So what does the JSF-SEV-WORKER thread do? Can we also warm it up? With these questions, check the JSF source code again:

private synchronized EventLoopGroup initChildEventLoopGroup() {
     NioEventLoopGroup nioEventLoopGroup = null;
     int threads = (this.childNioEventThreads > 0) ? this.childNioEventThreads : Math.max(8, Constants.DEFAULT_IO_THREADS);
 
     NamedThreadFactory threadName = new NamedThreadFactory("JSF-SEV-WORKER", isDaemon());
     EventLoopGroup eventLoopGroup = null;
     if (isUseEpoll()) {
       EpollEventLoopGroup epollEventLoopGroup = new EpollEventLoopGroup(threads, (ThreadFactory)threadName);
     } else {
       nioEventLoopGroup = new NioEventLoopGroup(threads, (ThreadFactory)threadName);
     } 
     return (EventLoopGroup)nioEventLoopGroup;
}


From the JSF source code, it can be seen that the JSF-SEV-WORKER thread is a thread created by JSF using Netty to handle network communication.
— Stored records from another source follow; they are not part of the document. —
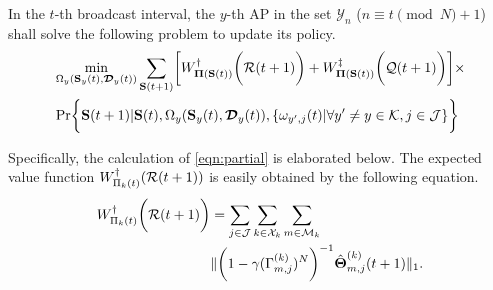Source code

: \begin{problem}
    In the $t$-th broadcast interval, the $y$-th AP in the set $\mathcal{Y}_{n}$ ($n \equiv t \pmod{N} + 1$) shall solve the following problem to update its policy.
    {\tiny
    \begin{align}
        &\min_{ \Omega_{y}(\Stat_{y}(t), \Delay_{y}(t)) }
        \sum_{\Stat(t+1)} \Bracket{
            W^{\dagger}_{\Baseline(\Stat(t))} \Paren{\mathcal{R}(t+1)} + W^{\ddagger}_{\Baseline(\Stat(t))}\Paren{\mathcal{Q}(t+1)}
        } \times
        \nonumber\\
        &\Pr\Brace{
            \Stat(t+1) | \Stat(t), \Omega_{y}(\Stat_{y}(t), \Delay_{y}(t)), \set{\omega_{y',j}(t)|\forall y' \neq y \in\apSet, j\in\jSpace}
        }
    \end{align}
    }
    \label{problem_2}
\end{problem}


Specifically, the calculation of \ref{eqn:partial} is elaborated below.
The expected value function $W^{\dagger}_{\Pi_{k}(t)}(\mathcal{R}(t+1))$ is easily obtained by the following equation.
\begin{align}
    W^{\dagger}_{\Pi_{k}(t)}\bigg(\mathcal{R}(t+1)\bigg) &= \sum_{j\in\mathcal{J}}\sum_{k\in\mathcal{X}_{k}}\sum_{m\in\mathcal{M}_{k}}
    \nonumber\\
    &\lVert
        \bigg( 1 - \gamma ({\Gamma}^{(k)}_{m,j})^{N} \bigg)^{-1} \hat{\boldsymbol{\Theta}}^{(k)}_{m,j}(t+1)
    \|_1.
    \label{w_ap}
\end{align}


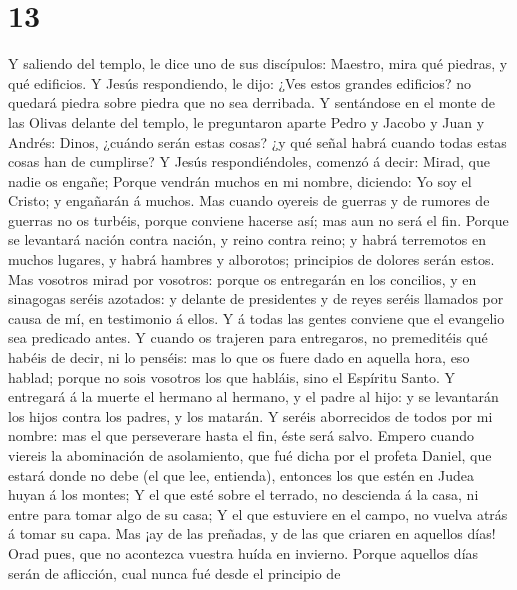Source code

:\hypertarget{section-12}{%
\section{13}\label{section-12}}

 Y saliendo del templo, le dice uno de sus discípulos:
Maestro, mira qué piedras, y qué edificios.  Y Jesús
respondiendo, le dijo: ¿Ves estos grandes edificios? no quedará piedra
sobre piedra que no sea derribada.  Y sentándose en el monte
de las Olivas delante del templo, le preguntaron aparte Pedro y Jacobo y
Juan y Andrés:  Dinos, ¿cuándo serán estas cosas? ¿y qué
señal habrá cuando todas estas cosas han de cumplirse?  Y
Jesús respondiéndoles, comenzó á decir: Mirad, que nadie os engañe;
 Porque vendrán muchos en mi nombre, diciendo: Yo soy el
Cristo; y engañarán á muchos.  Mas cuando oyereis de guerras
y de rumores de guerras no os turbéis, porque conviene hacerse así; mas
aun no será el fin.  Porque se levantará nación contra
nación, y reino contra reino; y habrá terremotos en muchos lugares, y
habrá hambres y alborotos; principios de dolores serán estos.
 Mas vosotros mirad por vosotros: porque os entregarán en
los concilios, y en sinagogas seréis azotados: y delante de presidentes
y de reyes seréis llamados por causa de mí, en testimonio á ellos.
 Y á todas las gentes conviene que el evangelio sea
predicado antes.  Y cuando os trajeren para entregaros, no
premeditéis qué habéis de decir, ni lo penséis: mas lo que os fuere dado
en aquella hora, eso hablad; porque no sois vosotros los que habláis,
sino el Espíritu Santo.  Y entregará á la muerte el hermano
al hermano, y el padre al hijo: y se levantarán los hijos contra los
padres, y los matarán.  Y seréis aborrecidos de todos por
mi nombre: mas el que perseverare hasta el fin, éste será salvo.
 Empero cuando viereis la abominación de asolamiento, que
fué dicha por el profeta Daniel, que estará donde no debe (el que lee,
entienda), entonces los que estén en Judea huyan á los montes;
 Y el que esté sobre el terrado, no descienda á la casa, ni
entre para tomar algo de su casa;  Y el que estuviere en el
campo, no vuelva atrás á tomar su capa.  Mas ¡ay de las
preñadas, y de las que criaren en aquellos días!  Orad
pues, que no acontezca vuestra huída en invierno.  Porque
aquellos días serán de aflicción, cual nunca fué desde el principio de
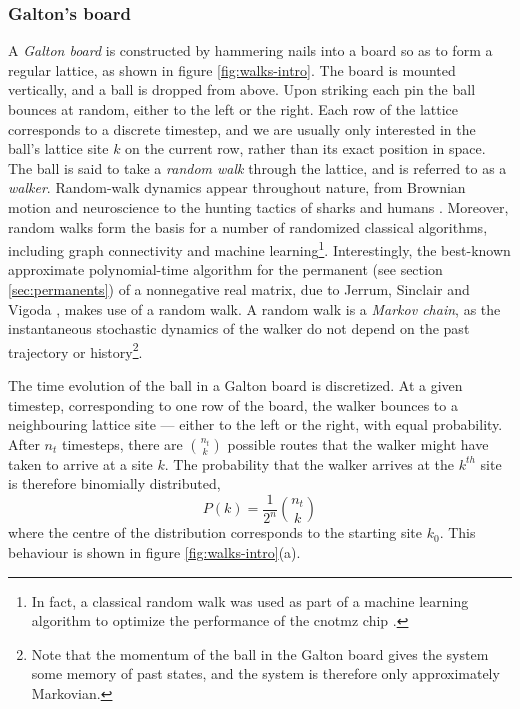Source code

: \subsubsection{Galton's board}
\label{sec:galtons-board}
A \emph{Galton board} is constructed by hammering nails into a board so as to form a regular lattice, as shown in figure \ref{fig:walks-intro}. The board is mounted vertically, and a ball is dropped from above. Upon striking each pin the ball bounces at random, either to the left or the right. 
Each row of the lattice corresponds to a discrete timestep, and we are usually only interested in the ball's lattice site $k$ on the current row, rather than its exact position in space. 
The ball is said to take a \emph{random walk} through the lattice, and is referred to as a \emph{walker}. Random-walk dynamics appear throughout nature, from Brownian motion and neuroscience to the hunting tactics of sharks \cite{Viswanathan1999} and humans \cite{Raichlen2013}. Moreover, random walks form the basis for a number of randomized classical algorithms, including graph connectivity \cite{Motwani1995a} and machine learning\footnote{In fact, a classical random walk was used as part of a machine learning algorithm to optimize the performance of the \acrshort{cnotmz} chip \cite{Li2013}.}.  Interestingly, the best-known approximate polynomial-time algorithm for the permanent (see section \ref{sec:permanents}) of a nonnegative real matrix, due to Jerrum, Sinclair and Vigoda \cite{Jerrum2004a}, makes use of a random walk.
 A random walk is a \emph{Markov chain}, as the instantaneous stochastic dynamics of the walker do not depend on the past trajectory or history\footnote{Note that the momentum of the ball in the Galton board gives the system some memory of past states, and the system is therefore only approximately Markovian.}.

The time evolution of the ball in a Galton board is discretized. At a given timestep, corresponding to one row of the board, the walker bounces to a neighbouring lattice site --- either to the left or the right, with equal probability. After $n_t$ timesteps, there are $\binom{n_t}{k}$ possible routes that the walker might have taken to arrive at a site $k$. The probability that the walker arrives at the $k^{th}$ site is therefore binomially distributed, 
\begin{equation}
   P(k) = \frac{1}{2^n} \binom{n_t}{k} 
\end{equation}
where the centre of the distribution corresponds to the starting site $k_0$. This behaviour is shown in figure \ref{fig:walks-intro}(a).

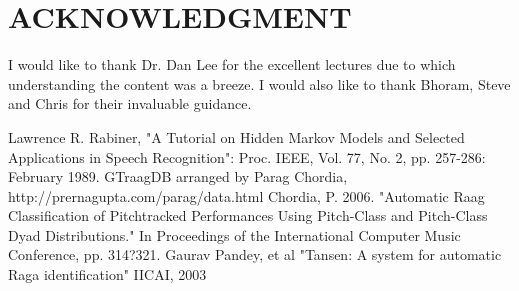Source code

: \documentclass[letterpaper, 10 pt, conference]{ieeeconf}  %
\begin{document}






%

\section*{ACKNOWLEDGMENT}

I would like to thank Dr. Dan Lee for the excellent lectures due to which understanding the content was a breeze. I would also like to thank Bhoram, Steve and Chris for their invaluable guidance.





\begin{thebibliography}{99}

  Lawrence R. Rabiner, "A Tutorial on Hidden Markov Models and Selected Applications in Speech Recognition": Proc. IEEE, Vol. 77, No. 2, pp. 257-286: February 1989.
 GTraagDB arranged by Parag Chordia, http://prernagupta.com/parag/data.html
 Chordia, P. 2006. "Automatic Raag Classification of Pitchtracked Performances Using Pitch-Class and Pitch-Class Dyad Distributions." In Proceedings of the International Computer Music Conference, pp. 314?321.
 Gaurav Pandey, et al "Tansen: A system for automatic Raga identification" IICAI, 2003 

\end{thebibliography}
\end{document}
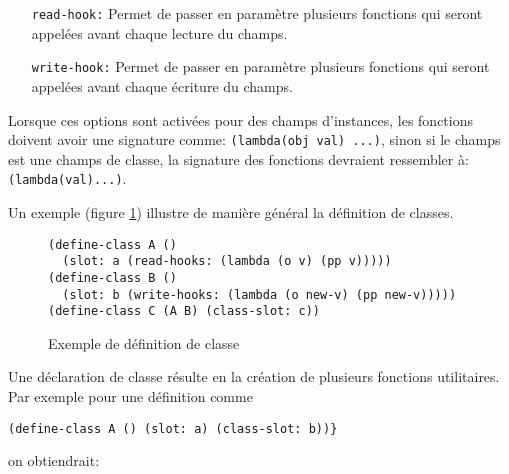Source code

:       \begin{itemize}
      \item[\texttt{read-hook:}] Permet de passer en paramètre
        plusieurs fonctions qui seront appelées avant chaque lecture
        du champs.
      \item[\texttt{write-hook:}] Permet de passer en paramètre
        plusieurs fonctions qui seront appelées avant chaque écriture
        du champs.
      \end{itemize}

      Lorsque ces options sont activées pour des champs d'instances,
      les fonctions doivent avoir une signature comme:
      \texttt{(lambda(obj val) ...)}, sinon si le champs est une
      champs de classe, la signature des fonctions devraient
      ressembler à: \texttt{(lambda(val)...)}.

      Un exemple (figure \ref{ex-defclass}) illustre de manière
      général la définition de classes.

      \begin{figure}[htbp!]
        \begin{lstlisting}
(define-class A () 
  (slot: a (read-hooks: (lambda (o v) (pp v)))))
(define-class B () 
  (slot: b (write-hooks: (lambda (o new-v) (pp new-v)))))
(define-class C (A B) (class-slot: c))
        \end{lstlisting}
        \caption{Exemple de définition de classe}
        \label{ex-defclass}
      \end{figure}

      Une déclaration de classe résulte en la création de plusieurs
      fonctions utilitaires. Par exemple pour une définition comme
      \begin{lstlisting}
(define-class A () (slot: a) (class-slot: b))}
      \end{lstlisting}
      on obtiendrait:

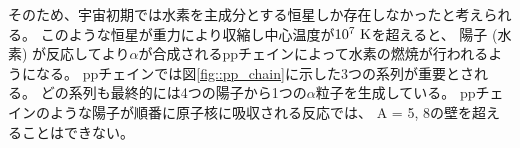 \documentclass[../master]{subfiles}
\begin{document}
そのため、宇宙初期では水素を主成分とする恒星しか存在しなかったと考えられる。
このような恒星が重力により収縮し中心温度が$10^7~{\rm K}$を超えると、
陽子 (水素) が反応してより$\alpha$が合成されるppチェインによって水素の燃焼が行われるようになる。
ppチェインでは図\ref{fig::pp_chain}に示した3つの系列が重要とされる。
どの系列も最終的には4つの陽子から1つの$\alpha$粒子を生成している。
ppチェインのような陽子が順番に原子核に吸収される反応では、
A = 5, 8の壁を超えることはできない。
\end{document}
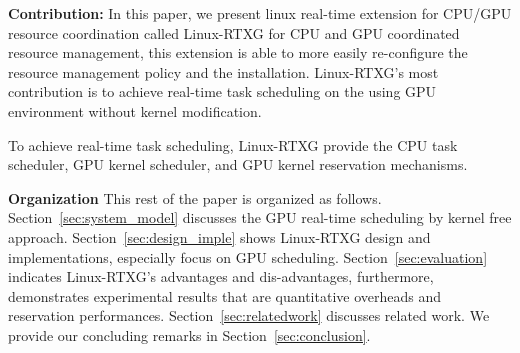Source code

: \textbf{Contribution:}
In this paper, we present linux real-time extension for CPU/GPU resource coordination called Linux-RTXG for CPU and GPU coordinated resource management, this extension is able to more easily re-configure the resource management policy and the installation.
Linux-RTXG's most contribution is to achieve real-time task scheduling on the using GPU environment without kernel modification.

To achieve real-time task scheduling, 
Linux-RTXG provide the CPU task scheduler, GPU kernel scheduler, and GPU kernel reservation mechanisms.

\textbf{Organization}
This rest of the paper is organized as follows.
Section~\ref{sec:system_model} discusses the GPU real-time scheduling by kernel free approach.
Section~\ref{sec:design_imple} shows Linux-RTXG design and implementations, especially focus on GPU scheduling.
Section~\ref{sec:evaluation} indicates Linux-RTXG's advantages and dis-advantages,
furthermore, demonstrates experimental results that are quantitative overheads and reservation performances.
Section~\ref{sec:relatedwork} discusses related work.
We provide our concluding remarks in Section~\ref{sec:conclusion}.
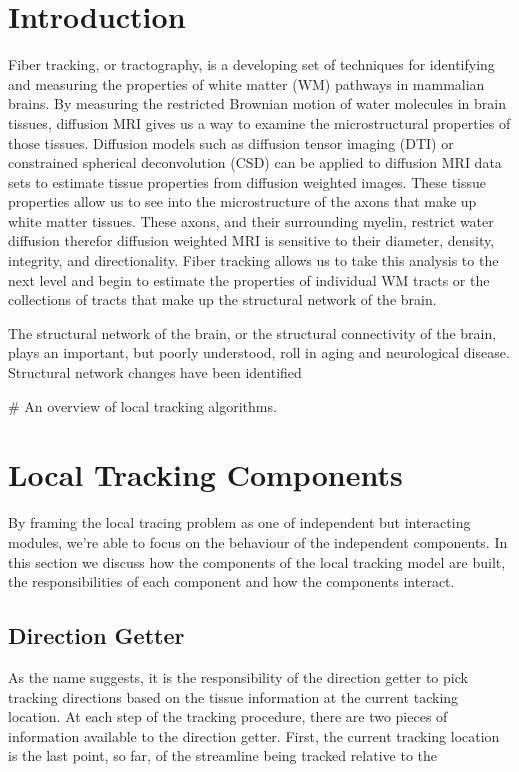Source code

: \section{Introduction}
    Fiber tracking, or tractography, is a developing set of techniques for identifying and measuring the properties of white matter (WM) pathways in mammalian brains. By measuring the restricted Brownian motion of water molecules in brain tissues, diffusion MRI gives us a way to examine the microstructural properties of those tissues. Diffusion models such as diffusion tensor imaging (DTI) or constrained spherical deconvolution (CSD) can be applied to diffusion MRI data sets to estimate tissue properties from diffusion weighted images. These tissue properties allow us to see into the microstructure of the axons that make up white matter tissues. These axons, and their surrounding myelin, restrict water diffusion therefor diffusion weighted MRI is sensitive to their diameter, density, integrity, and directionality. Fiber tracking allows us to take this analysis to the next level and begin to estimate the properties of individual WM tracts or the collections of tracts that make up the structural network of the brain.
    
    The structural network of the brain, or the structural connectivity of the brain, plays an important, but poorly understood, roll in aging and neurological disease. Structural network changes have been identified 

# An overview of local tracking algorithms.

\section{Local Tracking Components}
    By framing the local tracing problem as one of independent but interacting modules, we're able to focus on the behaviour of the independent components. In this section we discuss how the components of the local tracking model are built, the responsibilities of each component and how the components interact.

\subsection{Direction Getter}
    As the name suggests, it is the responsibility of the direction getter to pick tracking directions based on the tissue information at the current tacking location. At each step of the tracking procedure, there are two pieces of information available to the direction getter. First, the current tracking location is the last point, so far, of the streamline being tracked relative to the 
    
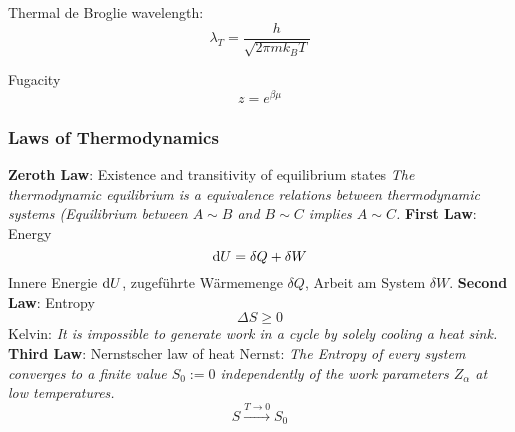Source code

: 			\noindent
			Thermal de Broglie wavelength:
			\begin{equation}
				\lambda_T = \frac{h}{\sqrt{2\pi m k_B T}}
			\end{equation} \vsp

			\noindent
			Fugacity
			\begin{equation}
				z = e^{\beta\mu}
			\end{equation} \vsp

		\subsubsection{Laws of Thermodynamics}
			\textbf{Zeroth Law}: Existence and transitivity of equilibrium states\newline
				\indent \emph{The thermodynamic equilibrium is a equivalence relations between thermodynamic systems (Equilibrium between $A \sim B$ and $B \sim C$ implies $A \sim C$.} \nl
			\textbf{First Law}: Energy
				\begin{equation}
					\label{Eq:FirstLawOfThermodynamics}
					\mathrm{d} U = \delta Q + \delta W
				\end{equation}
				\indent Innere Energie $\mathrm{d} U$, zugeführte Wärmemenge $\delta Q$, Arbeit am System $\delta W$. \nl
			\textbf{Second Law}: Entropy
				\begin{equation}
					\label{Eq:SecondLawOfThermodynamics}
					\Delta S	\ge 0
				\end{equation}
				\indent Kelvin: \emph{It is impossible to generate work in a cycle by solely cooling a heat sink.}\nl
			\textbf{Third Law}: Nernstscher law of heat\newline
				\indent Nernst: \emph{The Entropy of every system converges to a finite value $S_0:=0$ independently of the work parameters $Z_\alpha$ at low temperatures.
				\begin{equation}
					S \stackrel{T \rightarrow 0}{\longrightarrow} S_0
					\label{Eq:ThirdLawOfThermodynamics}
				\end{equation}}

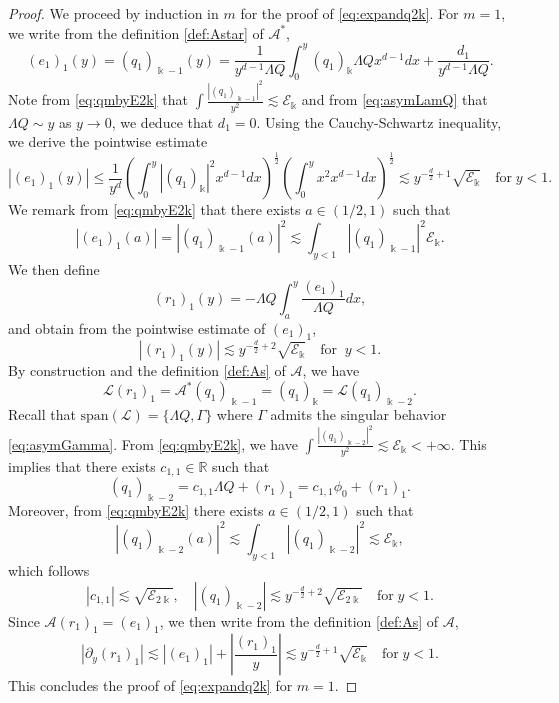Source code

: \documentclass[11pt]{aims}
\theoremstyle{definition}
\numberwithin{equation}{section}
\begin{document}
\begin{proof}
We proceed by induction in $m$ for the proof of \eqref{eq:expandq2k}. For $m = 1$, we write from the definition \eqref{def:Astar} of ${\mathscr{A}}^*$,
$$(e_1)_1(y) =  (q_1)_{\Bbbk - 1}(y) = \frac{1}{y^{d-1}\Lambda Q}\int_0^y (q_1)_{\Bbbk} \Lambda Q x^{d-1}dx + \frac{d_1}{y^{d-1}\Lambda Q}.$$
Note from \eqref{eq:qmbyE2k} that $\int \frac{|(q_1)_{\Bbbk - 1}|^2}{y^2} \lesssim {\mathscr{E}}_{\Bbbk}$ and from \eqref{eq:asymLamQ} that $\Lambda Q \sim y$ as $y \to 0$, we deduce that $d_1 = 0$. Using the Cauchy-Schwartz inequality, we derive the pointwise estimate
$$|(e_1)_1(y)| \leq \frac{1}{y^d} \left(\int_0^y |(q_1)_{\Bbbk}|^2 x^{d-1}dx\right)^\frac{1}{2}\left(\int_0^y x^2x^{d-1} dx\right)^\frac{1}{2} \lesssim y^{-\frac{d}{2} + 1}\sqrt{{\mathscr{E}}_{\Bbbk}} \quad \text{for}\; y < 1.$$ 
We remark from \eqref{eq:qmbyE2k} that there exists $a \in (1/2,1)$ such that 
$$|(e_1)_1(a)| = |(q_1)_{\Bbbk - 1}(a)|^2 \lesssim \int_{y < 1} |(q_1)_{\Bbbk - 1}|^2 {\mathscr{E}}_{\Bbbk}.$$
We then define 
$$(r_1)_1(y) = -\Lambda Q \int_a^y \frac{(e_1)_1}{\Lambda Q}dx,$$
and obtain from the pointwise estimate of $(e_1)_1$, 
$$|(r_1)_1(y)| \lesssim  y^{-\frac{d}{2} + 2}\sqrt{{\mathscr{E}}_{\Bbbk}} \quad \text{for}\;\; y < 1.$$
By construction and the definition \eqref{def:As} of ${\mathscr{A}}$, we have 
$${\mathscr{L}} (r_1)_1 = {\mathscr{A}}^*(q_1)_{\Bbbk-1} = (q_1)_{\Bbbk} = {\mathscr{L}} (q_1)_{\Bbbk - 2}.$$
Recall that $\text{span}({\mathscr{L}}) = \{\Lambda Q, \Gamma\}$ where $\Gamma$ admits the singular behavior \eqref{eq:asymGamma}. From \eqref{eq:qmbyE2k}, we have $\int\frac{|(q_1)_{\Bbbk - 2}|^2}{y^2} \lesssim {\mathscr{E}}_{\Bbbk} < +\infty$. This implies that there exists $c_{1,1} \in {\mathbb{R}}$ such that 
$$(q_1)_{\Bbbk - 2} = c_{1,1} \Lambda Q + (r_1)_1 = c_{1,1}\phi_0 + (r_1)_1.$$
Moreover, from \eqref{eq:qmbyE2k} there exists $a \in (1/2,1)$ such that
$$|(q_1)_{\Bbbk - 2}(a)|^2 \lesssim \int_{y < 1} |(q_1)_{\Bbbk - 2}|^2\lesssim {\mathscr{E}}_{\Bbbk},$$
which follows
$$|c_{1,1}| \lesssim \sqrt{{\mathscr{E}}_{2\Bbbk}}, \quad |(q_1)_{\Bbbk - 2}| \lesssim y^{-\frac{d}{2} + 2}\sqrt{{\mathscr{E}}_{2\Bbbk}} \quad \text{for}\; y < 1.$$
Since ${\mathscr{A}} (r_1)_1 = (e_1)_1$, we then write from the definition \eqref{def:As} of ${\mathscr{A}}$, 
$$|{\partial_y} (r_1)_1| \lesssim |(e_1)_1| + \left|\frac{(r_1)_1}{y}\right| \lesssim y^{-\frac{d}{2} + 1}\sqrt{{\mathscr{E}}_{\Bbbk}} \quad \text{for}\; y < 1.$$
This concludes the proof of \eqref{eq:expandq2k} for $m = 1$.   


\end{proof}
\end{document}
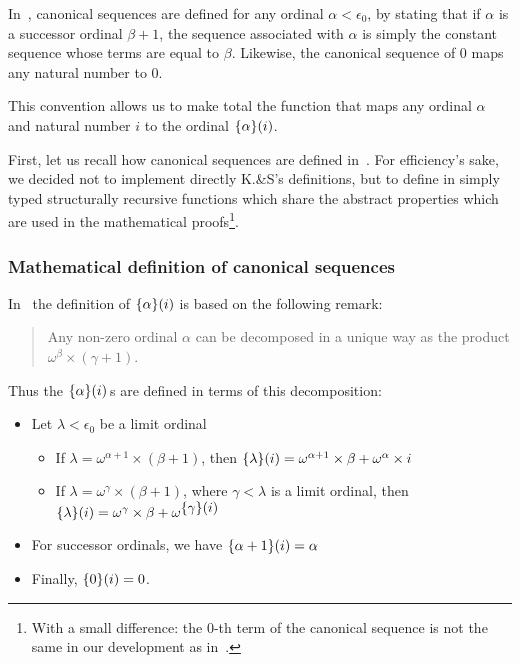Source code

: \begin{remark}
  In~\cite{KS81}, canonical sequences are defined for any ordinal $\alpha <\epsilon_0$,
by stating that if $\alpha$ is a successor ordinal $\beta+1$,  the sequence associated with 
$\alpha$ is simply the constant sequence whose terms are equal to $\beta$.
Likewise, the canonical sequence of $0$ maps any natural number to $0$.

This convention allows us to make total the function that maps any ordinal $\alpha$ and natural number $i$ to the ordinal $\mbox{$\{\alpha\}(i)$}$.

\end{remark}


First, let us recall how canonical sequences are defined in~\cite{KS81}. For efficiency's sake, we decided not to implement directly K.\&S's definitions, but to define in \gallina{} simply typed structurally recursive functions which share the abstract properties which are used in the mathematical proofs\footnote{With a small difference: the $0$-th term of the canonical sequence is not the same in our development as in~\cite{KS81}.}.





\subsubsection{Mathematical definition of canonical sequences} 

In~\cite{KS81} the definition of $\mbox{$\{\alpha\}(i)$}$ is based on the following remark:
\begin{quote}
Any non-zero ordinal $\alpha$ can be decomposed in a unique way as the product
$\omega^\beta\times (\gamma+1)$.
\end{quote}

Thus the $\mbox{$\{\alpha\}(i)$}$\,s are defined in terms of this decomposition:
\begin{definition}
\label{def:canonseq-math}
  
\end{definition}
\begin{mathframe}
  \begin{itemize}
\item Let $\lambda<\epsilon_0$ be a limit ordinal 

\begin{itemize}
\item If $\lambda=\omega^{\alpha+1}\times (\beta+1)$, then 
$\mbox{$\{\lambda\}(i)$}= \omega^{\alpha+1}\times\beta +  \omega^\alpha \times i$
\item If $\lambda=\omega^{\gamma}\times (\beta+1)$, where $\gamma<\lambda$ is a limit ordinal, then 
$\mbox{$\{\lambda\}(i)$}=\omega^{\gamma}\times \beta + \omega^{\mbox{$\{\gamma\}(i)$}}$
\end{itemize}

\item For successor ordinals, we have $\mbox{$\{\alpha+1\}(i)$}= \alpha$ 

\item Finally, $\mbox{$\{0\}(i)$}= 0$.
\end{itemize}
\end{mathframe}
Carefully study the JSF source code to find the method of preheating the JSF-SEV-WORKER thread. The code is as follows:

// 通过serverTransportConfig获取NioEventLoopGroup
// 其中,serverTransportConfig的获取方式可参考JSF-BZ线程预热代码
NioEventLoopGroup eventLoopGroup = (NioEventLoopGroup) serverTransportConfig.getChildEventLoopGroup();

int threadSize = this.jsfSevWorkerThreads;
while (threadSize-- > 0) {
    new Thread(() -> {
        // 通过手工提交任务的方式创建JSF-SEV-WORKER线程达到预热效果
        eventLoopGroup.submit(() -> log.info("submit thread to netty by hand, threadName:{}", Thread.currentThread().getName()));
    }).start();
}


The warm-up effect of JSF-BZ thread and JSF-SEV-WORKER thread is shown in the following figure:

Figure 6 JSF-BZ/JSF-SEV-WORKER thread warm-up effect

Mining source code clues

So far, after JSF delayed release and JSF internal thread pool warm-up, the system deployment caused service caller jitter timeout phenomenon has been alleviated to some extent (from the original 10000ms-20000ms to 5000ms-10000ms), although it is effective, but still Some are not. There should still be room for optimization. Now is the time to consider the question we left at the beginning: "What did the service caller go through before (or after) entering the service provider's internal processing logic?". The easiest thing to think of is that the network has passed through the middle, but the network factor can basically be ruled out, because the network performance of the machine is normal during the deployment process, so what other influencing factors are there? At this point we still have to go back to the JSF source code to find clues.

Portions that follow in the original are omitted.